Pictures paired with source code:
------------

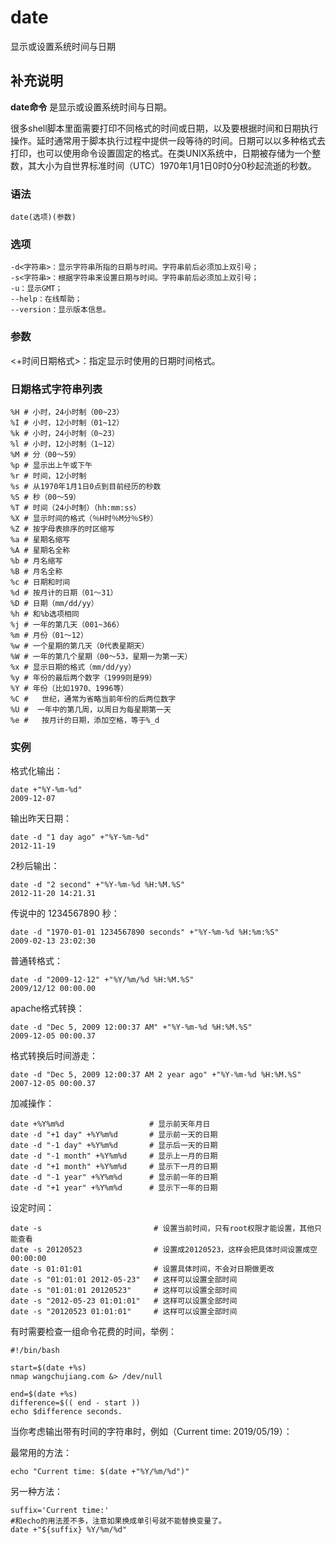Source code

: date
===

显示或设置系统时间与日期

## 补充说明

**date命令** 是显示或设置系统时间与日期。

很多shell脚本里面需要打印不同格式的时间或日期，以及要根据时间和日期执行操作。延时通常用于脚本执行过程中提供一段等待的时间。日期可以以多种格式去打印，也可以使用命令设置固定的格式。在类UNIX系统中，日期被存储为一个整数，其大小为自世界标准时间（UTC）1970年1月1日0时0分0秒起流逝的秒数。

### 语法

```shell
date(选项)(参数)
```

### 选项

```shell
-d<字符串>：显示字符串所指的日期与时间。字符串前后必须加上双引号；
-s<字符串>：根据字符串来设置日期与时间。字符串前后必须加上双引号；
-u：显示GMT；
--help：在线帮助；
--version：显示版本信息。
```

### 参数

<+时间日期格式>：指定显示时使用的日期时间格式。

### 日期格式字符串列表

```shell
%H # 小时，24小时制（00~23）
%I # 小时，12小时制（01~12）
%k # 小时，24小时制（0~23）
%l # 小时，12小时制（1~12）
%M # 分（00～59）
%p # 显示出上午或下午
%r # 时间，12小时制
%s # 从1970年1月1日0点到目前经历的秒数
%S # 秒（00～59）
%T # 时间（24小时制）（hh:mm:ss）
%X # 显示时间的格式（％H时％M分％S秒）
%Z # 按字母表排序的时区缩写
%a # 星期名缩写
%A # 星期名全称
%b # 月名缩写
%B # 月名全称
%c # 日期和时间
%d # 按月计的日期（01～31）
%D # 日期（mm/dd/yy）
%h # 和%b选项相同
%j # 一年的第几天（001~366）
%m # 月份（01～12）
%w # 一个星期的第几天（0代表星期天）
%W # 一年的第几个星期（00～53，星期一为第一天）
%x # 显示日期的格式（mm/dd/yy）
%y # 年份的最后两个数字（1999则是99）
%Y # 年份（比如1970、1996等）
%C #   世纪，通常为省略当前年份的后两位数字
%U #  一年中的第几周，以周日为每星期第一天
%e #   按月计的日期，添加空格，等于%_d
```

### 实例

格式化输出：

```shell
date +"%Y-%m-%d"
2009-12-07
```

输出昨天日期：

```shell
date -d "1 day ago" +"%Y-%m-%d"
2012-11-19
```

2秒后输出：

```shell
date -d "2 second" +"%Y-%m-%d %H:%M.%S"
2012-11-20 14:21.31
```

传说中的 1234567890 秒：

```shell
date -d "1970-01-01 1234567890 seconds" +"%Y-%m-%d %H:%m:%S"
2009-02-13 23:02:30
```

普通转格式：

```shell
date -d "2009-12-12" +"%Y/%m/%d %H:%M.%S"
2009/12/12 00:00.00
```

apache格式转换：

```shell
date -d "Dec 5, 2009 12:00:37 AM" +"%Y-%m-%d %H:%M.%S"
2009-12-05 00:00.37
```

格式转换后时间游走：

```shell
date -d "Dec 5, 2009 12:00:37 AM 2 year ago" +"%Y-%m-%d %H:%M.%S"
2007-12-05 00:00.37
```

加减操作：

```shell
date +%Y%m%d                   # 显示前天年月日
date -d "+1 day" +%Y%m%d       # 显示前一天的日期
date -d "-1 day" +%Y%m%d       # 显示后一天的日期
date -d "-1 month" +%Y%m%d     # 显示上一月的日期
date -d "+1 month" +%Y%m%d     # 显示下一月的日期
date -d "-1 year" +%Y%m%d      # 显示前一年的日期
date -d "+1 year" +%Y%m%d      # 显示下一年的日期
```

设定时间：

```shell
date -s                         # 设置当前时间，只有root权限才能设置，其他只能查看
date -s 20120523                # 设置成20120523，这样会把具体时间设置成空00:00:00
date -s 01:01:01                # 设置具体时间，不会对日期做更改
date -s "01:01:01 2012-05-23"   # 这样可以设置全部时间
date -s "01:01:01 20120523"     # 这样可以设置全部时间
date -s "2012-05-23 01:01:01"   # 这样可以设置全部时间
date -s "20120523 01:01:01"     # 这样可以设置全部时间
```

有时需要检查一组命令花费的时间，举例：

```shell
#!/bin/bash

start=$(date +%s)
nmap wangchujiang.com &> /dev/null

end=$(date +%s)
difference=$(( end - start ))
echo $difference seconds.
```

当你考虑输出带有时间的字符串时，例如（Current time: 2019/05/19）：

最常用的方法：

```shell
echo "Current time: $(date +"%Y/%m/%d")"
```

另一种方法：
```shell
suffix='Current time:'
#和echo的用法差不多，注意如果换成单引号就不能替换变量了。
date +"${suffix} %Y/%m/%d"
```

<!-- Linux命令行搜索引擎：https://jaywcjlove.github.io/linux-command/ -->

------------

Wherever a line in the data above holds "month", copy that line.

date -d "-1 month" +%Y%m%d     # 显示上一月的日期
date -d "+1 month" +%Y%m%d     # 显示下一月的日期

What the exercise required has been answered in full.